» **Exercise prompt**: Scan the entries for the word "console". Every line that has it should be copied.

» **Excerpted data**:

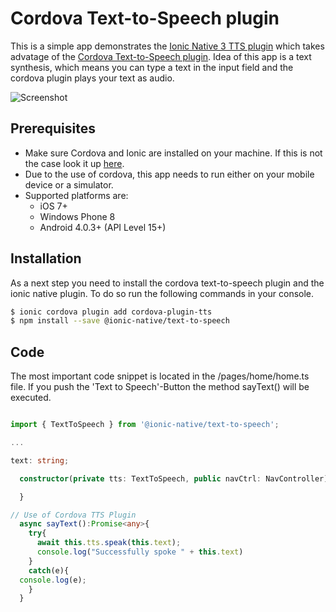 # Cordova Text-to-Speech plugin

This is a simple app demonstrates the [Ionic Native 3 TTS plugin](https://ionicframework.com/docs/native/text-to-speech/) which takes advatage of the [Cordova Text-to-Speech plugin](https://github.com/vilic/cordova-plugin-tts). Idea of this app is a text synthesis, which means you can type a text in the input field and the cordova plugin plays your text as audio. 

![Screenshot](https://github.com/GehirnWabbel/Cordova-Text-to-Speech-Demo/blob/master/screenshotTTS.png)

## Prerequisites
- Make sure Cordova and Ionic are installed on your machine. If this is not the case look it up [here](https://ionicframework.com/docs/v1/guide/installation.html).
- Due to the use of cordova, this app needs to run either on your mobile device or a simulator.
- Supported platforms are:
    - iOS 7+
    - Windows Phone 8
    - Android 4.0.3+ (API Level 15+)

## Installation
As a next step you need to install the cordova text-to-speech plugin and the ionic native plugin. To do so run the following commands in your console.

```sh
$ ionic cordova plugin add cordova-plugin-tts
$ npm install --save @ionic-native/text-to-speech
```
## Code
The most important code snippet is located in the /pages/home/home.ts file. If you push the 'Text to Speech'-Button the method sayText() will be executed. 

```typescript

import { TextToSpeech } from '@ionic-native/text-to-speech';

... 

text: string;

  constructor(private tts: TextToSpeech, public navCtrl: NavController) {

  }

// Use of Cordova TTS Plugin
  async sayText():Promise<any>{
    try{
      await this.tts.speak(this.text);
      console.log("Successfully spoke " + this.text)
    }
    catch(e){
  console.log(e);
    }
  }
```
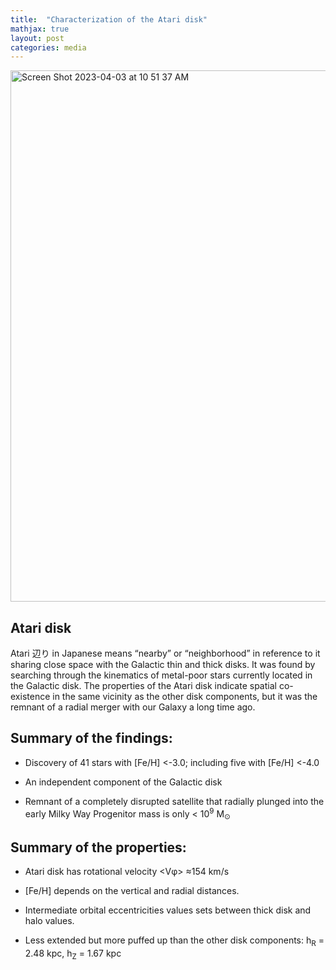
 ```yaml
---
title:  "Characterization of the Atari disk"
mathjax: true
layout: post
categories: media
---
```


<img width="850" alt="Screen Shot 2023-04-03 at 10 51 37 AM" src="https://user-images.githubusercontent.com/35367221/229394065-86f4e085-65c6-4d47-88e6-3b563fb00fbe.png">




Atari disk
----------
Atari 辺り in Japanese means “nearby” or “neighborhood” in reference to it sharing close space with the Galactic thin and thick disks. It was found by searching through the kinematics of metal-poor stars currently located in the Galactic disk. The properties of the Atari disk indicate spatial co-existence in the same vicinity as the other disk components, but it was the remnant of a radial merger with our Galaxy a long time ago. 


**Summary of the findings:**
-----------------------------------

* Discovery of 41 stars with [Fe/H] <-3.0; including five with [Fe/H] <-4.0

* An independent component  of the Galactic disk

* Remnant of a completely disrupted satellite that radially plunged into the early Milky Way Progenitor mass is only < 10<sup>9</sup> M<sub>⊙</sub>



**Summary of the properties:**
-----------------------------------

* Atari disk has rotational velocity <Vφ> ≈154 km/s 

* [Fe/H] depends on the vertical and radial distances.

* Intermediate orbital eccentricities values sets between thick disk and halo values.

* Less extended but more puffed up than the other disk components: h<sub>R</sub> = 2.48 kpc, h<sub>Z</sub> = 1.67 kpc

==

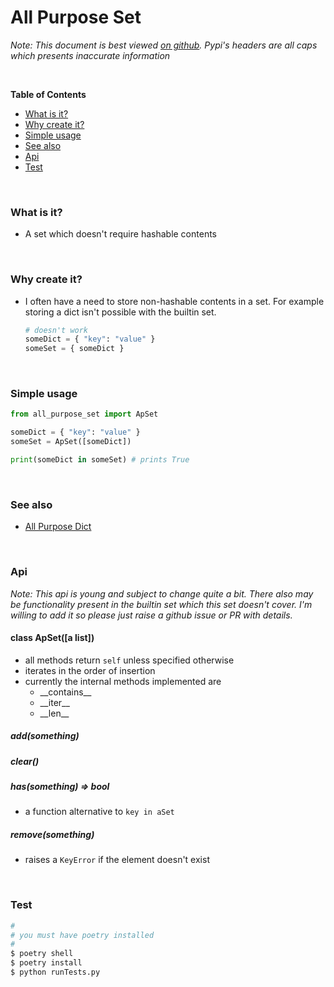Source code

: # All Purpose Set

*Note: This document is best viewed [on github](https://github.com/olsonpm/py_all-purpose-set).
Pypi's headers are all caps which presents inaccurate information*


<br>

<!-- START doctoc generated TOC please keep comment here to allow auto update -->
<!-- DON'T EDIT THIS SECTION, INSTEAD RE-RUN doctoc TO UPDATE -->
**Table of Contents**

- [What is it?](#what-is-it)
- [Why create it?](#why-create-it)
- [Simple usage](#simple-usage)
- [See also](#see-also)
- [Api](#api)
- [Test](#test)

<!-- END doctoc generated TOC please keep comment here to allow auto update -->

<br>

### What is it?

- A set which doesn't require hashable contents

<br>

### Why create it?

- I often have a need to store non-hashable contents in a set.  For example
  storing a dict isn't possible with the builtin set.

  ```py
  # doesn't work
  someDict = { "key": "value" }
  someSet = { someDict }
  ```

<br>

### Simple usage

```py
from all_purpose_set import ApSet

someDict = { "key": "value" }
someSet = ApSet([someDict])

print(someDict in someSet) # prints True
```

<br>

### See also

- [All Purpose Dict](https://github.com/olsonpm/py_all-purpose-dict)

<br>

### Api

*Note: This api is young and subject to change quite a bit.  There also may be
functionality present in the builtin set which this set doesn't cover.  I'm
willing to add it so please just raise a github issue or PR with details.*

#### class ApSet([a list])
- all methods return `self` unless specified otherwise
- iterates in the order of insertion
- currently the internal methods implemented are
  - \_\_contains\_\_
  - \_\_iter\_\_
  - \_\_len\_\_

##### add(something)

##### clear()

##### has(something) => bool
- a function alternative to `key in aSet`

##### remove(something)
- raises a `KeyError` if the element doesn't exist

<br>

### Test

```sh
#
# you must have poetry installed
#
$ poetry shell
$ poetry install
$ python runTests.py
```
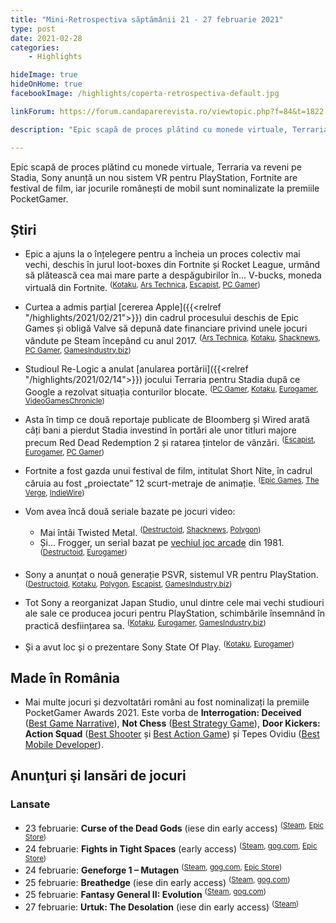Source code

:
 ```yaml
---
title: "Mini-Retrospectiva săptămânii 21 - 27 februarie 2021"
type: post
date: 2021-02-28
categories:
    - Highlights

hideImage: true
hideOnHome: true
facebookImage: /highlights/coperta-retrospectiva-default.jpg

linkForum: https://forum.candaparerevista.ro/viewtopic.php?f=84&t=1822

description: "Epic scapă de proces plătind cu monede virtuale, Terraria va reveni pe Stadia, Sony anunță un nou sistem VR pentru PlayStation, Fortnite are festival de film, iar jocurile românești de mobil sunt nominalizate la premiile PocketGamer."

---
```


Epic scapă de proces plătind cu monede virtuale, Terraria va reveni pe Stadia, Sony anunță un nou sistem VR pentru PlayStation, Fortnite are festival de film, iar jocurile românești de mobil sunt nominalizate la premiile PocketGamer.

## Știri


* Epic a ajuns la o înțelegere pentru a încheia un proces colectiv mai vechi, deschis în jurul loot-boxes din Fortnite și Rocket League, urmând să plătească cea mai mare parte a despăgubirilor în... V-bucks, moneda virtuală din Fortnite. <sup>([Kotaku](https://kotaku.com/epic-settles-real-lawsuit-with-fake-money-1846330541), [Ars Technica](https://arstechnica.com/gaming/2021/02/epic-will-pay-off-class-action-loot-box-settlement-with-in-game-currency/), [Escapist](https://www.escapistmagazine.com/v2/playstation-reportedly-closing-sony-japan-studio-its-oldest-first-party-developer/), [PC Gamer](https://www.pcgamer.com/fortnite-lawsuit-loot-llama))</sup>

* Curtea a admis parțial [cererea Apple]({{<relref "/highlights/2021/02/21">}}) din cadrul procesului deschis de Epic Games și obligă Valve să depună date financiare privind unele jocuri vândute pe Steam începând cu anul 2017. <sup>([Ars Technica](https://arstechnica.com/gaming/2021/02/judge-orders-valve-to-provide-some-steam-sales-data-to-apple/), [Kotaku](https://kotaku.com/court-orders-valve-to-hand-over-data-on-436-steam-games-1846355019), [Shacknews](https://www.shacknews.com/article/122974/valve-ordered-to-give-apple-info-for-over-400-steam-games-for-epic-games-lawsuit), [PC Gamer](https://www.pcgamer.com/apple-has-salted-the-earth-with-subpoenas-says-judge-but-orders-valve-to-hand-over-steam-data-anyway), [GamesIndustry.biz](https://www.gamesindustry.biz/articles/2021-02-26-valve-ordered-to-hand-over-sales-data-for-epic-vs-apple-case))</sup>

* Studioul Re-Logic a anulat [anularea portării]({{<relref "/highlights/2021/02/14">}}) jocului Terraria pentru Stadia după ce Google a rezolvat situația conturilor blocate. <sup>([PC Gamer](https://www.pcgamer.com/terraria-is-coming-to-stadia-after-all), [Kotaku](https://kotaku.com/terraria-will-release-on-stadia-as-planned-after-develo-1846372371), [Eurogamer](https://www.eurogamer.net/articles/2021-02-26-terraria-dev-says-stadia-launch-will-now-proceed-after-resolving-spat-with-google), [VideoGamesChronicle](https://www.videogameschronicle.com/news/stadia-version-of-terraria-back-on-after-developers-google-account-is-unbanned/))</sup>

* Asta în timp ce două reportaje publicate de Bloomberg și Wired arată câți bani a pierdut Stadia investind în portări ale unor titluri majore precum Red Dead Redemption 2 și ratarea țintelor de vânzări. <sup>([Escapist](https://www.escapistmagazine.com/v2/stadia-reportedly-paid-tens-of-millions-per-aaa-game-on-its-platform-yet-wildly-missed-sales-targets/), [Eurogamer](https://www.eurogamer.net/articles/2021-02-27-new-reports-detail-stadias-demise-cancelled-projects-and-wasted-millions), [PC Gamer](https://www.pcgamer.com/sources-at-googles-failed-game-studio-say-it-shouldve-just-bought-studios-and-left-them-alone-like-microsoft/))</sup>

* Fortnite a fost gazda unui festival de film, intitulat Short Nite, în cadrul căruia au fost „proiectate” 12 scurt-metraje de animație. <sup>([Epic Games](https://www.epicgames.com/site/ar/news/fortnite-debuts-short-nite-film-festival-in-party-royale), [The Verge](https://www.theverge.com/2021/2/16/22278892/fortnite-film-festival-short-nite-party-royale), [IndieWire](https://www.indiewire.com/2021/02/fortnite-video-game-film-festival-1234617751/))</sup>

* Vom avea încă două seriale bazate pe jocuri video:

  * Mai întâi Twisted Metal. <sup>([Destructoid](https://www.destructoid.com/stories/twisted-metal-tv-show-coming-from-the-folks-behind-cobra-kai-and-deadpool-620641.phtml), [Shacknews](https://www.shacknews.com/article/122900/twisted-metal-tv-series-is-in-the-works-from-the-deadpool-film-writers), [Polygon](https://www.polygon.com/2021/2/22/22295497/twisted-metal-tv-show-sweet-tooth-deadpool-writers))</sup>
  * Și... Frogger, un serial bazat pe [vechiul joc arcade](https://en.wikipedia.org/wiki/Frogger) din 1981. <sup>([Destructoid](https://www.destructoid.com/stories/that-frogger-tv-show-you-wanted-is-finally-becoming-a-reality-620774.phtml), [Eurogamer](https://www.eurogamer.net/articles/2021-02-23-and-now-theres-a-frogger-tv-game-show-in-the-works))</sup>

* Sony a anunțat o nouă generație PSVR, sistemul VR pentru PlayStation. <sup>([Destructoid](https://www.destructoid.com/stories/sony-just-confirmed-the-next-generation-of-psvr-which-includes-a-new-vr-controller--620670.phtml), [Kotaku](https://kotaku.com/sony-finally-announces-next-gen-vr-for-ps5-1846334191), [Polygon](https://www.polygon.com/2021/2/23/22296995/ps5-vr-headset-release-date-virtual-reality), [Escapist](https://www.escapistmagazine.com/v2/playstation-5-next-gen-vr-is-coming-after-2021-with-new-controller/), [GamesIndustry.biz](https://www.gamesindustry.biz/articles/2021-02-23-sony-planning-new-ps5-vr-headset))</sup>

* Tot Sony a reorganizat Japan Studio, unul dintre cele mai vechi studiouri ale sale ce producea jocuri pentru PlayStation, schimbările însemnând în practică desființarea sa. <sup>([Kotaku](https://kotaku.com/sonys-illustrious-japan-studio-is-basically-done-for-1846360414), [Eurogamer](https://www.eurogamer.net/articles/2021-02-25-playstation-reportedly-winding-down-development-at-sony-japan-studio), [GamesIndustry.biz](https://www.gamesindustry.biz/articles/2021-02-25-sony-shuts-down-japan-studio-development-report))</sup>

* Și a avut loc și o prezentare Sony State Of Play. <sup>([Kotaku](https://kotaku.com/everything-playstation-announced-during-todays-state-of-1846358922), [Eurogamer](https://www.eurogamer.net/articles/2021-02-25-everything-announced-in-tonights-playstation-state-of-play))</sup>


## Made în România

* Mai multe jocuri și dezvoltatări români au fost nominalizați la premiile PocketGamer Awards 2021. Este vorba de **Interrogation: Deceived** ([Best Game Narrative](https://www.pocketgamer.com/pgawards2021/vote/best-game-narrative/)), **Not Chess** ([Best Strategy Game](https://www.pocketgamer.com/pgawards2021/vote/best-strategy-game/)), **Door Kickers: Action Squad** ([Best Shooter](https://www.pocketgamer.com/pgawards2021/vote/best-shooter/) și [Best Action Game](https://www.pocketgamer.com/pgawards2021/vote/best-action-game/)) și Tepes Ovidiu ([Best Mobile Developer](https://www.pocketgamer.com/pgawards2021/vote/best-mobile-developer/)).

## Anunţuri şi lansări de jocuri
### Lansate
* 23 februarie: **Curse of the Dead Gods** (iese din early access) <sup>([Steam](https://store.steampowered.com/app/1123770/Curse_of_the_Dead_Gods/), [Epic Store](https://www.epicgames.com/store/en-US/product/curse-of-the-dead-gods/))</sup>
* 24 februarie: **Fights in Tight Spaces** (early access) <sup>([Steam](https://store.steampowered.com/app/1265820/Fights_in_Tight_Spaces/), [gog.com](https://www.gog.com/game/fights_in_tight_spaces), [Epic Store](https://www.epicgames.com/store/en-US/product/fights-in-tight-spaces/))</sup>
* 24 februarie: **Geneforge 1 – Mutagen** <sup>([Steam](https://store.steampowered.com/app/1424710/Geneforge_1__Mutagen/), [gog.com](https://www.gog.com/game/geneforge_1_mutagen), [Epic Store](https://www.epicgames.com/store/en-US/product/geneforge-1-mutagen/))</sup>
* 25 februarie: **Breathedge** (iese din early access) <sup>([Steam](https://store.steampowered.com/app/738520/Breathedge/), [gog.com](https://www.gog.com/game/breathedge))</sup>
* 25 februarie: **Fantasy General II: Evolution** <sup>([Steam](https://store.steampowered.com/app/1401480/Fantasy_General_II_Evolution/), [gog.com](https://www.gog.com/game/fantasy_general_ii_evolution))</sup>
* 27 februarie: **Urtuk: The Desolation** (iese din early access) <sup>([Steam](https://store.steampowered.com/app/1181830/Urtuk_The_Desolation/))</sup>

» **Expected answer**:
As a next step you need to install the cordova text-to-speech plugin and the ionic native plugin. To do so run the following commands in your console.
      console.log("Successfully spoke " + this.text)
  console.log(e);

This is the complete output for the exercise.